God also led me to read the book Winning the War in Your Mind by Craig Groeschel. The book helped me see my negative thoughts for what they were: lies used by the enemy to distract me from God. Each chapter ended with an exercise to help me navigate these thoughts and replace them with truth from God’s Word. I learned to reframe my views on rejection and see that it can still be a beautiful part of God’s plan for me.
The night before I got the rejection, my boyfriend forwarded an article written by humanitarian doctor, Tam Wai Jia, who had received this advice from her pastor during her waiting period: “…doors are closed because God is closing them – He loves you with a jealous love… Would you trust Him? Instead of knocking on more doors, muscling your way through, would you let Him hand you the keys to His kingdom?”
I went to bed that night surrendering to God, ready for whatever His answer would be.
God’s surprising reassurance
It is hard to admit failure, more so to praise God for it. But that I was able to in that moment was really through Christ alone.

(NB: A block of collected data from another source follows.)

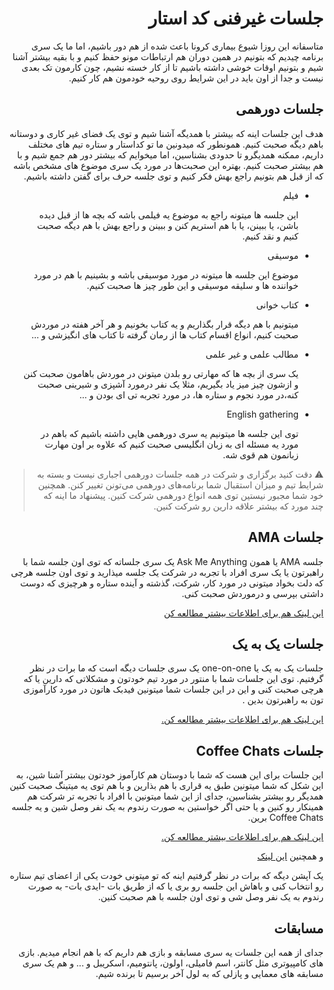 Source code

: <div dir="rtl" align='right'>


# جلسات غیرفنی کد استار 

متاسفانه این روزا شیوع بیماری کرونا باعث شده از هم دور باشیم، اما ما یک سری برنامه چیدیم که بتونیم در همین دوران هم ارتباطات مونو حفظ کنیم و با بقیه بیشتر آشنا شیم و بتونیم اوقات خوشی داشته باشیم تا از کار خسته نشیم، چون کارمون تک بعدی نیست و جدا از اون باید در این شرایط روی روحیه خودمون هم کار کنیم.

## جلسات دورهمی 

هدف این جلسات اینه که بیشتر با همدیگه آشنا شیم و توی یک فضای غیر کاری و دوستانه باهم دیگه صحبت کنیم.
همونطور که میدونین ما تو کداستار و ستاره تیم های مختلف داریم، ممکنه همدیگرو تا حدودی بشناسین، اما میخوایم که بیشتر
دور هم جمع شیم و با هم بیشتر صحبت کنیم.
بهتره این صحبت‌ها در مورد یک سری موضوع های مشخص باشه که از قبل هم بتونیم راجع بهش فکر کنیم و توی جلسه حرف
برای گفتن داشته باشیم.

* فیلم

  این جلسه ها میتونه راجع به موضوع یه فیلمی باشه که بچه ها از قبل دیده باشن، یا ببینن، یا با هم استریم
  کنن و ببینن و راجع بهش با هم دیگه صحبت کنیم و نقد کنیم.    

* موسیقی

  موضوع این جلسه ها میتونه در مورد موسیقی باشه و بشینیم با هم در مورد خواننده ها و سلیقه موسیقی و
  این طور چیز ها صحبت کنیم.
    
*  کتاب خوانی

    میتونیم با هم دیگه قرار بگذاریم و یه کتاب بخونیم و هر آخر هفته در موردش صحبت کنیم، انواع اقسام
    کتاب ها از رمان گرفته تا کتاب های انگیزشی و ...

* مطالب علمی و غیر علمی

  یک سری از بچه ها که مهارتی رو بلدن میتونن در موردش باهامون صحبت کنن و ازشون چیز میز یاد بگیریم،
  مثلا یک نفر درمورد آشپزی و شیرینی صحبت کنه،در مورد نجوم و ستاره ها، در مورد تجربه تی ای بودن و ...

* English gathering

  توی این جلسه ها میتونیم یه سری دورهمی هایی داشته باشیم که باهم در مورد یه مسئله ای به زبان
  انگلیسی صحبت کنیم که علاوه بر اون مهارت زبانمون هم قوی شه.

> :warning: دقت کنید برگزاری و شرکت در همه جلسات دورهمی اجباری نیست و بسته به شرایط تیم و میزان استقبال شما برنامه‌های دورهمی می‌تونن تغییر کنن. همچنین خود شما مجبور نیستین توی همه انواع دورهمی شرکت کنین. پیشنهاد ما اینه که چند مورد که بیشتر علاقه دارین رو شرکت کنین.
  
## جلسات AMA
  
جلسه AMA یا همون Ask Me Anything یک سری جلساته که توی اون جلسه شما با راهبرتون یا یک سری افراد با تجربه در شرکت یک جلسه میذارید و توی اون
جلسه هرچی که دلت بخواد میتونی در مورد کار، شرکت، گذشته و آینده ستاره و هرچیزی که دوست داشتی بپرسی و 
  درموردش صحبت کنی.
    
[این لینک هم برای اطلاعات بیشتر مطالعه کن](https://worldofwork.io/2019/07/ask-me-anything-sessions/)

## جلسات یک به یک

جلسات یک به یک یا one-on-one یک سری جلسات دیگه است که ما برات در نظر گرفتیم. توی این جلسات شما با
منتور در مورد تیم خودتون و مشکلاتی که دارین یا که هرچی صحبت کنی و این در این جلسات شما میتونین فیدبک هاتون در مورد کارآموزی تون به راهبرتون بدین .  
    
  
[این لینک هم برای اطلاعات بیشتر مطالعه کن.](https://knowyourteam.com/blog/2018/01/03/7-ways-to-prepare-for-an-effective-one-on-one-meeting-with-your-manager/)
  
    
## جلسات Coffee Chats
    
  این جلسات برای این هست که شما با دوستان هم کارآموز خودتون بیشتر آشنا شین، به این شکل که شما میتونین طبق یه قراری با هم بذارین و با هم توی یه میتینگ صحبت کنین  همدیگر رو بیشتر بشناسین، جدای از این شما میتونین با افراد با تجربه تر شرکت هم همینکار رو کنین و یا حتی اگر خواستین به صورت رندوم به یک نفر وصل شین و یه جلسه Coffee Chats برین.
    

   
  [این لینک هم برای اطلاعات بیشتر مطالعه کن.](https://arrivein.com/career-ca/coffee-chats-what-questions-should-you-ask-to-network-better/#:~:text=A%20coffee%20chat%2C%20also%20known,individual's%20career%20path%20and%20role.)
    
  و همچنین [این لینک]((https://about.gitlab.com/company/culture/all-remote/informal-communication/#coffee-chats) )

  یک آپشن دیگه که برات در نظر گرفتیم اینه که تو میتونی خودت یکی از اعضای تیم ستاره رو انتخاب کنی و باهاش
  این جلسه رو بری یا که از طریق بات -ایدی بات- به صورت رندوم به یک نفر وصل شی و توی اون جلسه با هم صحبت
  کنین. 
    
## مسابقات

جدای از همه این جلسات یه سری مسابقه و بازی هم داریم که با هم انجام میدیم.
بازی های کامپیوتری مثل کانتر، اسم فامیلی، اولون، پانتومیم، اسکریبل و ...
 و هم یک سری مسابقه های
معمایی و پازلی که به لول آخر برسیم تا برنده شیم.

</div>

Not only did God prepare me for the news, He also held my hand in the moments after. On the car ride home from work, I felt God comforting me in what seemed like a humorous way.

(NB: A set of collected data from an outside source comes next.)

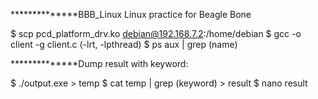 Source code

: **************BBB_Linux
Linux practice for Beagle Bone

$ scp pcd_platform_drv.ko debian@192.168.7.2:/home/debian
$ gcc -o client -g client.c (-lrt, -lpthread)
$ ps aux | grep (name)

**************Dump result with keyword:

$ ./output.exe > temp
$ cat temp | grep (keyword) > result
$ nano result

First, we drove past a car with a Nike logo sticker, but instead of the slogan “Just Do It”, it read “Just Praise Him”. Minutes later, we passed by a pedestrian wearing a shirt with the words “Faith Over Fear” in big, bold letters.
It comforted me how God showed Himself to me even in the littlest of ways. He also showed me how a lot of my fears wouldn’t materialise:
“What will others think of me?” – I thought that family, friends, and colleagues would look down on me if I didn’t get into medical school. Instead, they told me how proud they are of me for working hard and reaching as far as being waitlisted.
“I don’t have the strength to re-apply if I am rejected.” – To my surprise, God gave me a renewed determination to work towards my dream of becoming a doctor. I am now building up on my experiences to better prepare myself for medical training and improve my applications.
“What if I made the wrong decision?” – Before, I had equated rejection with me taking the wrong path and missing out on God’s plan for me. Perhaps if I had gone on this other path instead, I will already be accomplished, and God’s plan can continue in my life.
However, I am comforted by Psalm 139:16: “…all the days ordained for me were written in your book before one of them came to be.” God knew that I would not get into medical school by now, but this does not stop His plans. I can trust that He will accomplish everything that He has purposed for my life (Philippians 1:6).
Most importantly, He grew my faith to a level I did not imagine I would reach. As someone who tends to keep a tight hold on plans, I would sometimes reach the point of trying to “manipulate” God into following my plans. This showed in the way I prayed, as it would sound more like me dictating what I want God to do, instead of actually listening to His leading.
But through this experience, God taught me to loosen my grip and allow room for His sovereignty.
First, this means that I can—and so have decided to—re-apply to my dream school, believing that God could still open this door. I am also applying to other schools, trusting that if God should lead me somewhere else, that is where He can best prepare me for His work.
Second, this also means trusting in His timing. Some days, I dread waiting for another year (or even longer). But this overwhelming uncertainty has made me realise that I have no one to hold onto except for God.
In sharing my story, I hope to encourage you to overcome your fear of rejection. Do not be paralysed and held back from applying to your dream school or job, or from aiming for that promotion, or asking the person you’ve been praying for out on a date. God is perfectly able to open doors for you, but even if He does not, know that He will not leave you stuck in front of a closed door. He will hold your hand through the pain and redirect you to the door that He will eventually open.